EXERCISE OBJECTIVE:
In the entries below, find each line with the word "Splash" and pull it out.

------

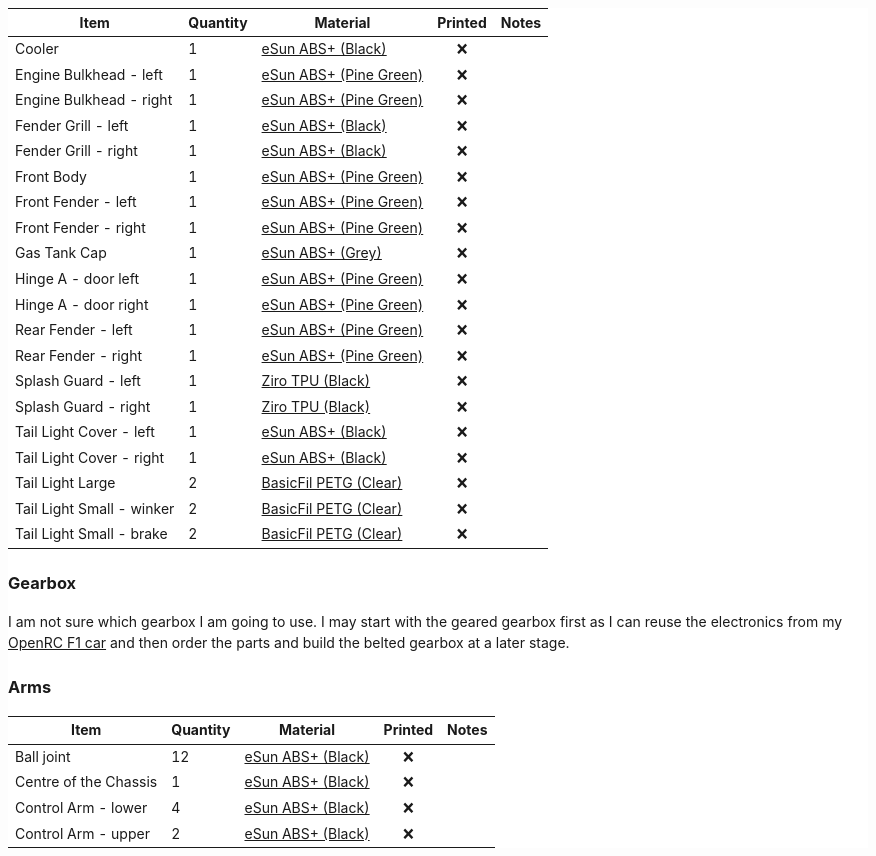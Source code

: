 | Item                      | Quantity | Material                                                          | Printed | Notes |
| ------------------------- | -------- | ----------------------------------------------------------------- | :-----: | ----- |
| Cooler                    | 1        | [eSun ABS+ (Black)](printer-filament.md#esun-abs-black)           |   :x:   |       |
| Engine Bulkhead - left    | 1        | [eSun ABS+ (Pine Green)](printer-filament.md#esun-abs-pine-green) |   :x:   |       |
| Engine Bulkhead - right   | 1        | [eSun ABS+ (Pine Green)](printer-filament.md#esun-abs-pine-green) |   :x:   |       |
| Fender Grill - left       | 1        | [eSun ABS+ (Black)](printer-filament.md#esun-abs-black)           |   :x:   |       |
| Fender Grill - right      | 1        | [eSun ABS+ (Black)](printer-filament.md#esun-abs-black)           |   :x:   |       |
| Front Body                | 1        | [eSun ABS+ (Pine Green)](printer-filament.md#esun-abs-pine-green) |   :x:   |       |
| Front Fender - left       | 1        | [eSun ABS+ (Pine Green)](printer-filament.md#esun-abs-pine-green) |   :x:   |       |
| Front Fender - right      | 1        | [eSun ABS+ (Pine Green)](printer-filament.md#esun-abs-pine-green) |   :x:   |       |
| Gas Tank Cap              | 1        | [eSun ABS+ (Grey)](printer-filament.md#esun-abs-grey)             |   :x:   |       |
| Hinge A - door left       | 1        | [eSun ABS+ (Pine Green)](printer-filament.md#esun-abs-pine-green) |   :x:   |       |
| Hinge A - door right      | 1        | [eSun ABS+ (Pine Green)](printer-filament.md#esun-abs-pine-green) |   :x:   |       |
| Rear Fender - left        | 1        | [eSun ABS+ (Pine Green)](printer-filament.md#esun-abs-pine-green) |   :x:   |       |
| Rear Fender - right       | 1        | [eSun ABS+ (Pine Green)](printer-filament.md#esun-abs-pine-green) |   :x:   |       |
| Splash Guard - left       | 1        | [Ziro TPU (Black)](printer-filament.md#ziro-tpu-black)            |   :x:   |       |
| Splash Guard - right      | 1        | [Ziro TPU (Black)](printer-filament.md#ziro-tpu-black)            |   :x:   |       |
| Tail Light Cover - left   | 1        | [eSun ABS+ (Black)](printer-filament.md#esun-abs-black)           |   :x:   |       |
| Tail Light Cover - right  | 1        | [eSun ABS+ (Black)](printer-filament.md#esun-abs-black)           |   :x:   |       |
| Tail Light Large          | 2        | [BasicFil PETG (Clear)](printer-filament.md#basicfil-petg-clear)  |   :x:   |       |
| Tail Light Small - winker | 2        | [BasicFil PETG (Clear)](printer-filament.md#basicfil-petg-clear)  |   :x:   |       |
| Tail Light Small - brake  | 2        | [BasicFil PETG (Clear)](printer-filament.md#basicfil-petg-clear)  |   :x:   |       |

### Gearbox

I am not sure which gearbox I am going to use. I may start with the geared gearbox first as I can reuse the electronics from my [OpenRC F1 car](openrc-f1.md) and then order the parts and build the belted gearbox at a later stage.

### Arms

| Item                  | Quantity | Material                                                | Printed | Notes |
| --------------------- | -------- | ------------------------------------------------------- | :-----: | ----- |
| Ball joint            | 12       | [eSun ABS+ (Black)](printer-filament.md#esun-abs-black) |   :x:   |       |
| Centre of the Chassis | 1        | [eSun ABS+ (Black)](printer-filament.md#esun-abs-black) |   :x:   |       |
| Control Arm - lower   | 4        | [eSun ABS+ (Black)](printer-filament.md#esun-abs-black) |   :x:   |       |
| Control Arm - upper   | 2        | [eSun ABS+ (Black)](printer-filament.md#esun-abs-black) |   :x:   |       |
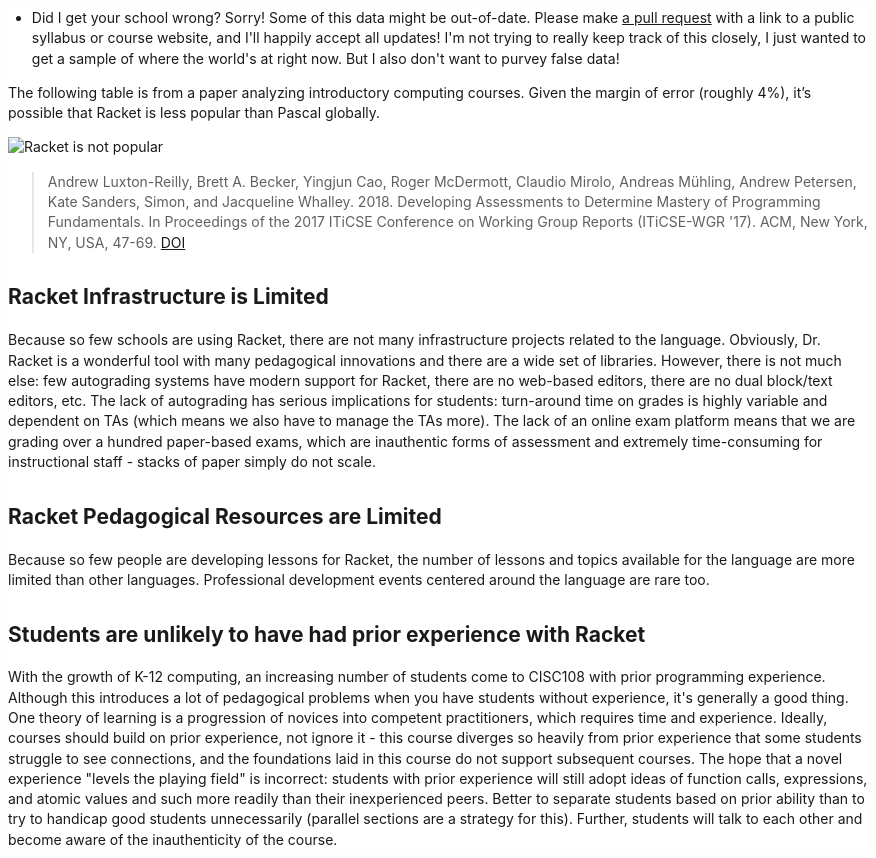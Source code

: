 * Did I get your school wrong? Sorry! Some of this data might be out-of-date. Please make [a pull request](https://github.com/acbart/ihateracket.com/pulls) with a link to a public syllabus or course website, and I'll happily accept all updates! I'm not trying to really keep track of this closely, I just wanted to get a sample of where the world's at right now. But I also don't want to purvey false data!




The following table is from a paper analyzing introductory computing courses. Given the margin of error (roughly 4%), it’s possible that Racket is less popular than Pascal globally.

![Racket is not popular](language_popularity.png)

> Andrew Luxton-Reilly, Brett A. Becker, Yingjun Cao, Roger McDermott, Claudio Mirolo, Andreas Mühling, Andrew Petersen, Kate Sanders, Simon, and Jacqueline Whalley. 2018. Developing Assessments to Determine Mastery of Programming Fundamentals. In Proceedings of the 2017 ITiCSE Conference on Working Group Reports (ITiCSE-WGR '17). ACM, New York, NY, USA, 47-69. [DOI](https://doi.org/10.1145/3174781.3174784)


## Racket Infrastructure is Limited

Because so few schools are using Racket, there are not many infrastructure projects related to the language. Obviously, Dr. Racket is a wonderful tool with many pedagogical innovations and there are a wide set of libraries. However, there is not much else: few autograding systems have modern support for Racket, there are no web-based editors, there are no dual block/text editors, etc. The lack of autograding has serious implications for students: turn-around time on grades is highly variable and dependent on TAs (which means we also have to manage the TAs more). The lack of an online exam platform means that we are grading over a hundred paper-based exams, which are inauthentic forms of assessment and extremely time-consuming for instructional staff - stacks of paper simply do not scale.

## Racket Pedagogical Resources are Limited

Because so few people are developing lessons for Racket, the number of lessons and topics available for the language are more limited than other languages. Professional development events centered around the language are rare too.

## Students are unlikely to have had prior experience with Racket

With the growth of K-12 computing, an increasing number of students come to CISC108 with prior programming experience. Although this introduces a lot of pedagogical problems when you have students without experience, it's generally a good thing. One theory of learning is a progression of novices into competent practitioners, which requires time and experience. Ideally, courses should build on prior experience, not ignore it - this course diverges so heavily from prior experience that some students struggle to see connections, and the foundations laid in this course do not support subsequent courses. The hope that a novel experience "levels the playing field" is incorrect: students with prior experience will still adopt ideas of function calls, expressions, and atomic values and such more readily than their inexperienced peers. Better to separate students based on prior ability than to try to handicap good students unnecessarily (parallel sections are a strategy for this). Further, students will talk to each other and become aware of the inauthenticity of the course.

------

WRITTEN RESPONSE:
| Splash Guard - left       | 1        | [Ziro TPU (Black)](printer-filament.md#ziro-tpu-black)            |   :x:   |       |
| Splash Guard - right      | 1        | [Ziro TPU (Black)](printer-filament.md#ziro-tpu-black)            |   :x:   |       |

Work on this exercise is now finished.